The Brooklyn Center City Council voted this week to prohibit its officers from using non-lethal munitions on protesters.

The Minneapolis Police Department's Third Precinct was burned last May following the death of George Floyd. (Fibonacci Blue/Flickr)

In a near-unanimous vote, the Minneapolis City Council passed a last-minute resolution Friday to condemn the use of non-lethal weapons such as tear gas and rubber bullets.

This comes as former Minneapolis police officer Derek Chauvin’s trial in the death of George Floyd nears a verdict.

Following the Sunday death of Daunte Wright, the Brooklyn Center City Council voted to prohibit its officers from using non-lethal munitions on protesters gathered outside the police department.

This ban, however, didn’t apply to outside officers involved in Operation Safety Net, a joint command of state, county and local agencies overseeing the public safety response to the Chauvin trial.

The Minneapolis resolution was described as a “statement of values” by City Council President Lisa Bender, who noted that the council may not have the authority to pass an outright ban on these weapons.

“The Minneapolis City Council opposes any use of so-called ‘less lethal’ weapons as crowd control against people in Minneapolis, and calls on the mayor, the police chief, the Hennepin County sheriff, the governor, and any other person in a position of authority over law enforcement personnel to end the use of these weapons,” says the resolution, authored by Council Members Cam Gordon, Jeremiah Ellison, and Jeremy Schroeder

Ellison claimed tools such as tear gas and rubber bullets are “consistently misused.”

“We know that we’ve seen minors with skull fractures, we’ve seen people blinded, we’ve seen a lot of damage come out of the use of these weapons,” he said at a Friday council meeting.

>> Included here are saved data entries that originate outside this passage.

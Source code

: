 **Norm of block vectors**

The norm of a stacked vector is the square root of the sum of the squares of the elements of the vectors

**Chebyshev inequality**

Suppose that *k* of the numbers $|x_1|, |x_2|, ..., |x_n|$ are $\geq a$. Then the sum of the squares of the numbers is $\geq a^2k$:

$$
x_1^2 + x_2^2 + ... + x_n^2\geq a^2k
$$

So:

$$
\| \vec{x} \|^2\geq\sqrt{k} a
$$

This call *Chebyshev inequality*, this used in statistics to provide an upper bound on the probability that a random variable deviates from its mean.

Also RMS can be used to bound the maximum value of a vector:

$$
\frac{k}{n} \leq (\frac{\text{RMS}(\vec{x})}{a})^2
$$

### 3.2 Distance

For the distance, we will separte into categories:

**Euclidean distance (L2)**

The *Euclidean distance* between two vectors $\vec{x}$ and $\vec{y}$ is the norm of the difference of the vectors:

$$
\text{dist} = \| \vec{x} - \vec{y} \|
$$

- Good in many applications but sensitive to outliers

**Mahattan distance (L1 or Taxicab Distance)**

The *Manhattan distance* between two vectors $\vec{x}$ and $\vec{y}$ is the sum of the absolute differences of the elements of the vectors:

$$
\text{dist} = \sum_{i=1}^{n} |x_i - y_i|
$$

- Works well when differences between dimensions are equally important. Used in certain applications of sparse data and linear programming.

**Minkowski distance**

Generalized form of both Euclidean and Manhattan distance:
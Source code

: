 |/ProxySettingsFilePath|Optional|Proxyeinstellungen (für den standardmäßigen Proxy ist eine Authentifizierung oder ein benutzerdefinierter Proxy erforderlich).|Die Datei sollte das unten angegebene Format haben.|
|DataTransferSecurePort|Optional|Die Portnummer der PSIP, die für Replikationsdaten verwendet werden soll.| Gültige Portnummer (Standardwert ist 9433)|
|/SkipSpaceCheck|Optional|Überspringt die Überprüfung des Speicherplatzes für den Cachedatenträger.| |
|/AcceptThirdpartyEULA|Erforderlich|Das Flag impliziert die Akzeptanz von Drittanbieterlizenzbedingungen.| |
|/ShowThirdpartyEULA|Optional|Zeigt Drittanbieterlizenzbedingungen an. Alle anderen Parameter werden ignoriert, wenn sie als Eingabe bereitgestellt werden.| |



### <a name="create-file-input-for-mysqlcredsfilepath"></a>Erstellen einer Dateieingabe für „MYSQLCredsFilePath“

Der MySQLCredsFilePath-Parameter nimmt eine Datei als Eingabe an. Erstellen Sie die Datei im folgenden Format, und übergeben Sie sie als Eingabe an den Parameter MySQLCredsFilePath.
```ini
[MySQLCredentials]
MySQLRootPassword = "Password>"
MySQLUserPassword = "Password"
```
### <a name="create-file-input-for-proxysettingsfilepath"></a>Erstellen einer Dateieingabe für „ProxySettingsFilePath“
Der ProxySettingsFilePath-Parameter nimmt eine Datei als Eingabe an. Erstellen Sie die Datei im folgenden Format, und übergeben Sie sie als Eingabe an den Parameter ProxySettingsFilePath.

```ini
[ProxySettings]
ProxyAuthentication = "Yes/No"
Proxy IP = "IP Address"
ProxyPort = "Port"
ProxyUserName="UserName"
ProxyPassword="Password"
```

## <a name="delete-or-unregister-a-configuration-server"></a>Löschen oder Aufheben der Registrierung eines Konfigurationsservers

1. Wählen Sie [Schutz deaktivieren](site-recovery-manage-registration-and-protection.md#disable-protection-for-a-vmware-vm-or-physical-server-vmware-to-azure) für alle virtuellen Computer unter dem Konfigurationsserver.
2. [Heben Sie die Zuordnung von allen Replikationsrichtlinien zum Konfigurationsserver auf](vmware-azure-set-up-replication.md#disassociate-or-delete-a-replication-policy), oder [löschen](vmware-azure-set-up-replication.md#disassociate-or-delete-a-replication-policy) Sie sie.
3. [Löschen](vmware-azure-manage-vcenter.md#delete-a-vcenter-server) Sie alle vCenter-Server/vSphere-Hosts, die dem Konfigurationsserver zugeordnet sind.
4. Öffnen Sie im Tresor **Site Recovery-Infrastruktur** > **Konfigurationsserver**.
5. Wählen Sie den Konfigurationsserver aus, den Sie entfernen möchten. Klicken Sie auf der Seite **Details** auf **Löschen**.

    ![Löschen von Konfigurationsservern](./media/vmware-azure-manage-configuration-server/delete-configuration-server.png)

“All that being said, I think the most important thing is that the use of these weapons has never resulted in people peacefully retreating and going home,” Ellison continued. “They’ve always sort of bubbled into more chaotic situations and they’ve always created the atmosphere for folks to be either enraged and express that rage on the property that they can, or for opportunists to swoop in and capitalize on the chaos being created by so much gas and mace and smoke.”

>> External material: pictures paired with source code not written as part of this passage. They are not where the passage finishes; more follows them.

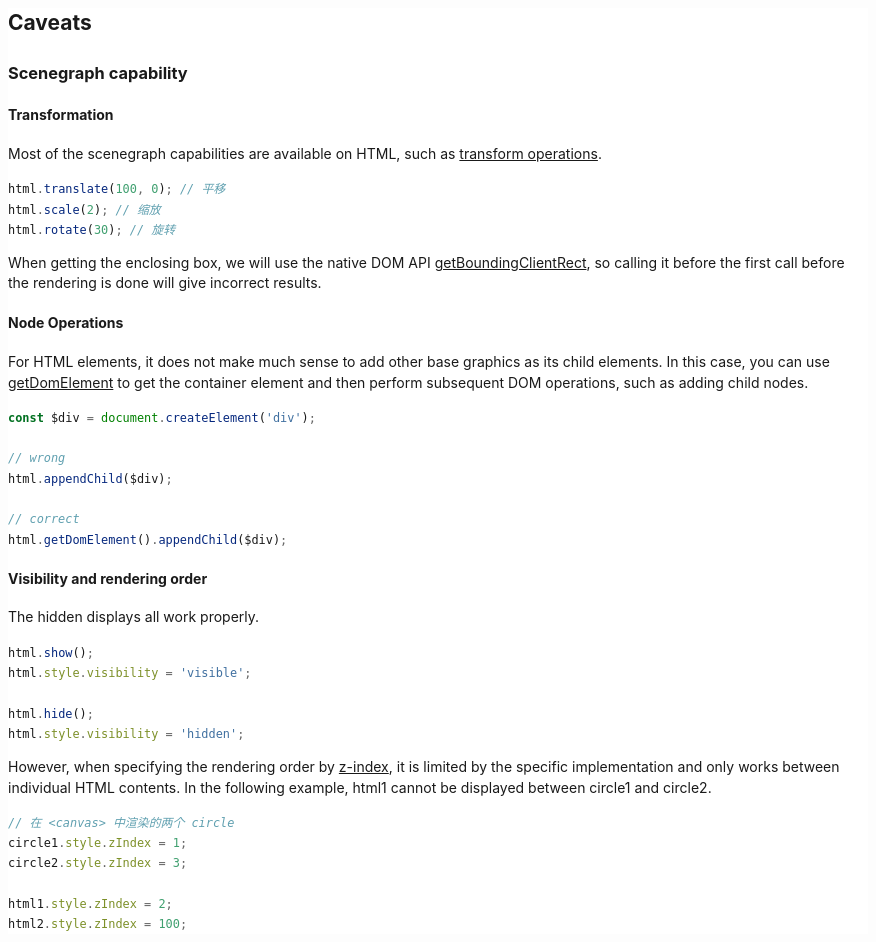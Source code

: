 ## Caveats

### Scenegraph capability

#### Transformation

Most of the scenegraph capabilities are available on HTML, such as [transform operations](/en/api/basic/display-object#transformation-operations).

```js
html.translate(100, 0); // 平移
html.scale(2); // 缩放
html.rotate(30); // 旋转
```

When getting the enclosing box, we will use the native DOM API [getBoundingClientRect](https://developer.mozilla.org/zh-CN/docs/Web/API/Element/getBoundingClientRect), so calling it before the first call before the rendering is done will give incorrect results.

#### Node Operations

For HTML elements, it does not make much sense to add other base graphics as its child elements. In this case, you can use [getDomElement](/en/api/basic/html#getdomelement) to get the container element and then perform subsequent DOM operations, such as adding child nodes.

```js
const $div = document.createElement('div');

// wrong
html.appendChild($div);

// correct
html.getDomElement().appendChild($div);
```

#### Visibility and rendering order

The hidden displays all work properly.

```js
html.show();
html.style.visibility = 'visible';

html.hide();
html.style.visibility = 'hidden';
```

However, when specifying the rendering order by [z-index](/en/api/basic/display-object#zindex), it is limited by the specific implementation and only works between individual HTML contents. In the following example, html1 cannot be displayed between circle1 and circle2.

```js
// 在 <canvas> 中渲染的两个 circle
circle1.style.zIndex = 1;
circle2.style.zIndex = 3;

html1.style.zIndex = 2;
html2.style.zIndex = 100;
```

Council Member Lisa Goodman said she supports the resolution, but criticized its authors for introducing the motion just hours before it was discussed.

“I also want to say, after listening to the anguish by many council members very early on in the meeting about being left out of the decision-making in the mayor’s office, that many of you are doing the exact same thing by sending us this at 5:35 last night,” she said.

The resolution directs the Minneapolis city attorney to investigate whether the City Council actually has the authority to ban non-lethal weapons in the Minneapolis Police Department. City Attorney Jim Rowader recommended a pause on considering the resolution to allow his office sufficient time to review it.

“I think the reason for bringing this forward this quickly is that we have all suspected and feared that Operation Safety Net was essentially this approach. It has looked overly-militarized, it has looked overly-defensive, it has looked overly-aggressive,” Council Member Steve Fletcher responded.

Fletcher said it’s “very important” for the Minneapolis City Council to “speak out now to say this is not what we want in our city.”

The council didn’t take Rowader’s advice, instead passing the resolution in an 11-1 vote after roughly 40 minutes of discussion.